LPA Moleski reviewed narrative charting for R1 dated from their move-in on 3/19/24 to their departure from the facility on 4/9/24. A note on 3/24/24 indicated that R1 had attempted to elope from the facility around 12:38 p.m. According to the note, R1 was escorted back inside from the rear parking lot, where they had been trying to open car doors. In an interview, S1, who escorted R1 back inside, said they heard the door alarm going off and followed R1 out, eventually redirecting R1 and bringing them back into the building without further incident. Another note from 3/24/25 around 10:26 p.m. indicated that R1 had gone out of the building and "walked off towards the road." R1 said they were going for a walk when they were found by a caregiver, who walked R1 back to their room, according to the note. In an interview, S2, the author of the note, confirmed the incident described in the note, and confirmed that R1 was alone outside of the building. A note dated 3/26/24 stated that R1 eloped out through a back door, and was found walking back in through a different set of doors. In an interview S2, the author of this note, said they did not see R1 outside, and by the time they responded to the door alarm R1 was already walking back inside on their own. A note dated 3/28/24 stated that an alarm went off around 3 p.m. R1's friend was present in their room, and told staff that R1 had gone for a walk around the building, per the note. R1 was found by staff walking behind the facility, according to the note. In an interview, S3, the author of the note, confirmed the events described in the note.

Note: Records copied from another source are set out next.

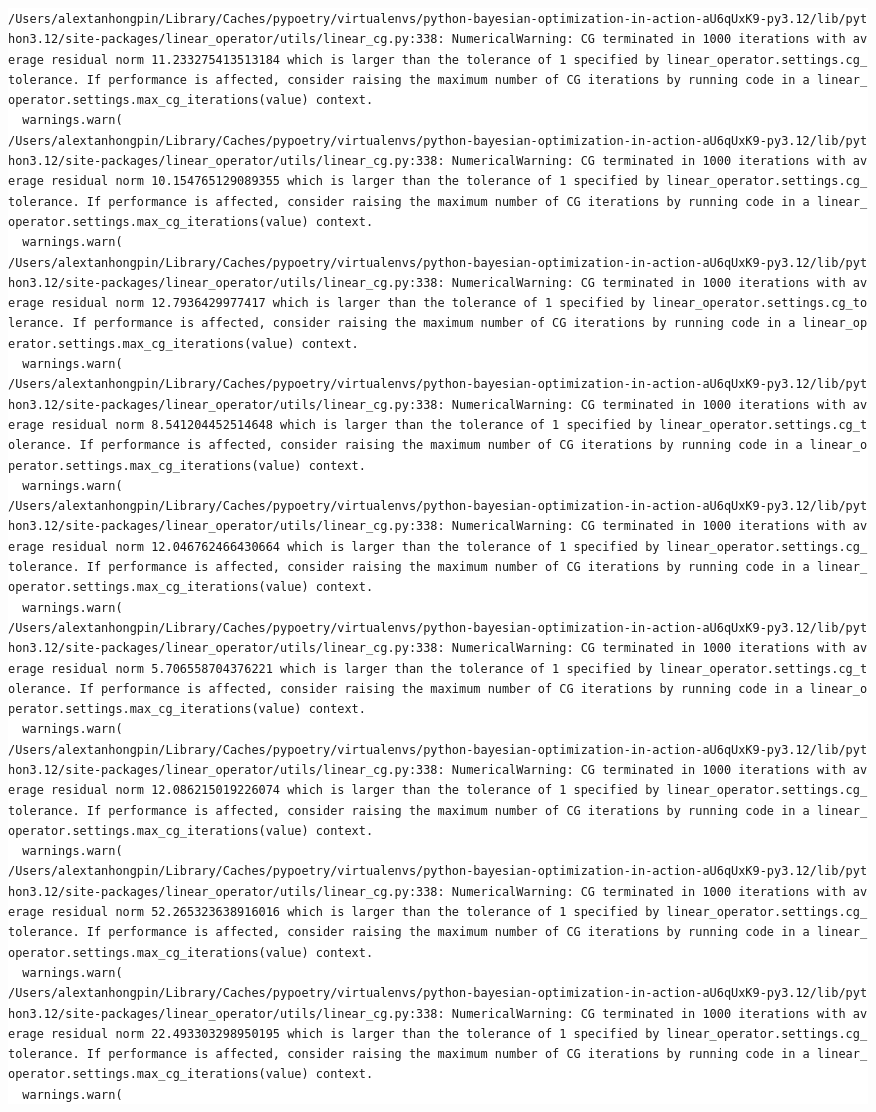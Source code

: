     /Users/alextanhongpin/Library/Caches/pypoetry/virtualenvs/python-bayesian-optimization-in-action-aU6qUxK9-py3.12/lib/python3.12/site-packages/linear_operator/utils/linear_cg.py:338: NumericalWarning: CG terminated in 1000 iterations with average residual norm 11.233275413513184 which is larger than the tolerance of 1 specified by linear_operator.settings.cg_tolerance. If performance is affected, consider raising the maximum number of CG iterations by running code in a linear_operator.settings.max_cg_iterations(value) context.
      warnings.warn(
    /Users/alextanhongpin/Library/Caches/pypoetry/virtualenvs/python-bayesian-optimization-in-action-aU6qUxK9-py3.12/lib/python3.12/site-packages/linear_operator/utils/linear_cg.py:338: NumericalWarning: CG terminated in 1000 iterations with average residual norm 10.154765129089355 which is larger than the tolerance of 1 specified by linear_operator.settings.cg_tolerance. If performance is affected, consider raising the maximum number of CG iterations by running code in a linear_operator.settings.max_cg_iterations(value) context.
      warnings.warn(
    /Users/alextanhongpin/Library/Caches/pypoetry/virtualenvs/python-bayesian-optimization-in-action-aU6qUxK9-py3.12/lib/python3.12/site-packages/linear_operator/utils/linear_cg.py:338: NumericalWarning: CG terminated in 1000 iterations with average residual norm 12.7936429977417 which is larger than the tolerance of 1 specified by linear_operator.settings.cg_tolerance. If performance is affected, consider raising the maximum number of CG iterations by running code in a linear_operator.settings.max_cg_iterations(value) context.
      warnings.warn(
    /Users/alextanhongpin/Library/Caches/pypoetry/virtualenvs/python-bayesian-optimization-in-action-aU6qUxK9-py3.12/lib/python3.12/site-packages/linear_operator/utils/linear_cg.py:338: NumericalWarning: CG terminated in 1000 iterations with average residual norm 8.541204452514648 which is larger than the tolerance of 1 specified by linear_operator.settings.cg_tolerance. If performance is affected, consider raising the maximum number of CG iterations by running code in a linear_operator.settings.max_cg_iterations(value) context.
      warnings.warn(
    /Users/alextanhongpin/Library/Caches/pypoetry/virtualenvs/python-bayesian-optimization-in-action-aU6qUxK9-py3.12/lib/python3.12/site-packages/linear_operator/utils/linear_cg.py:338: NumericalWarning: CG terminated in 1000 iterations with average residual norm 12.046762466430664 which is larger than the tolerance of 1 specified by linear_operator.settings.cg_tolerance. If performance is affected, consider raising the maximum number of CG iterations by running code in a linear_operator.settings.max_cg_iterations(value) context.
      warnings.warn(
    /Users/alextanhongpin/Library/Caches/pypoetry/virtualenvs/python-bayesian-optimization-in-action-aU6qUxK9-py3.12/lib/python3.12/site-packages/linear_operator/utils/linear_cg.py:338: NumericalWarning: CG terminated in 1000 iterations with average residual norm 5.706558704376221 which is larger than the tolerance of 1 specified by linear_operator.settings.cg_tolerance. If performance is affected, consider raising the maximum number of CG iterations by running code in a linear_operator.settings.max_cg_iterations(value) context.
      warnings.warn(
    /Users/alextanhongpin/Library/Caches/pypoetry/virtualenvs/python-bayesian-optimization-in-action-aU6qUxK9-py3.12/lib/python3.12/site-packages/linear_operator/utils/linear_cg.py:338: NumericalWarning: CG terminated in 1000 iterations with average residual norm 12.086215019226074 which is larger than the tolerance of 1 specified by linear_operator.settings.cg_tolerance. If performance is affected, consider raising the maximum number of CG iterations by running code in a linear_operator.settings.max_cg_iterations(value) context.
      warnings.warn(
    /Users/alextanhongpin/Library/Caches/pypoetry/virtualenvs/python-bayesian-optimization-in-action-aU6qUxK9-py3.12/lib/python3.12/site-packages/linear_operator/utils/linear_cg.py:338: NumericalWarning: CG terminated in 1000 iterations with average residual norm 52.265323638916016 which is larger than the tolerance of 1 specified by linear_operator.settings.cg_tolerance. If performance is affected, consider raising the maximum number of CG iterations by running code in a linear_operator.settings.max_cg_iterations(value) context.
      warnings.warn(
    /Users/alextanhongpin/Library/Caches/pypoetry/virtualenvs/python-bayesian-optimization-in-action-aU6qUxK9-py3.12/lib/python3.12/site-packages/linear_operator/utils/linear_cg.py:338: NumericalWarning: CG terminated in 1000 iterations with average residual norm 22.493303298950195 which is larger than the tolerance of 1 specified by linear_operator.settings.cg_tolerance. If performance is affected, consider raising the maximum number of CG iterations by running code in a linear_operator.settings.max_cg_iterations(value) context.
      warnings.warn(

R1's LIC 602 did not address whether or not R1 was permitted to be outside the facility unaccompanied by staff. The location on the LIC form used to identify whether or not R1 would be at risk when outside on their own was left blank. However, an assessment for R1, effective as of 3/19/24, indicated that R1 needed total assistance or wheelchair escorts to and from activities and meals, that R1 needed extensive psychosocial supports and behavioral interventions, and that R1 suffered from memory impairment, suggesting that R1 needed continuous supervision to maintain their safety. Based on the above, the facility did not prevent R1's elopements and/or did not accompany or supervise R1 during all elopement incidents in order to ensure R1's health and safety while out of the building. LPA Moleski reviewed email conversations between facility management staff and R1's RP. On 3/28/24, a manager sent an email to R1's RP requesting a care conference to discuss having a one-on-one caregiver for R1 between 3 p.m. and 9 p.m. due to R1 "leaving the building a number of times" and because R1's use of "the back door has escalated and it is challenging to keep [R1] safe." [continued on 9099-C]
The department has determined the following as it relates to the allegation that staff did not prevent a resident from eloping from the facility:
Based on interview and record review, the above allegation is SUBSTANTIATED. A finding that the complaint allegation is substantiated means that the allegation is valid because the preponderance of evidence standard has been met.
This facility is hereby cited per HSC Section 1569.312(e). An exit interview was held with Cortez. Appeal rights and a copy of this report were left with Cortez.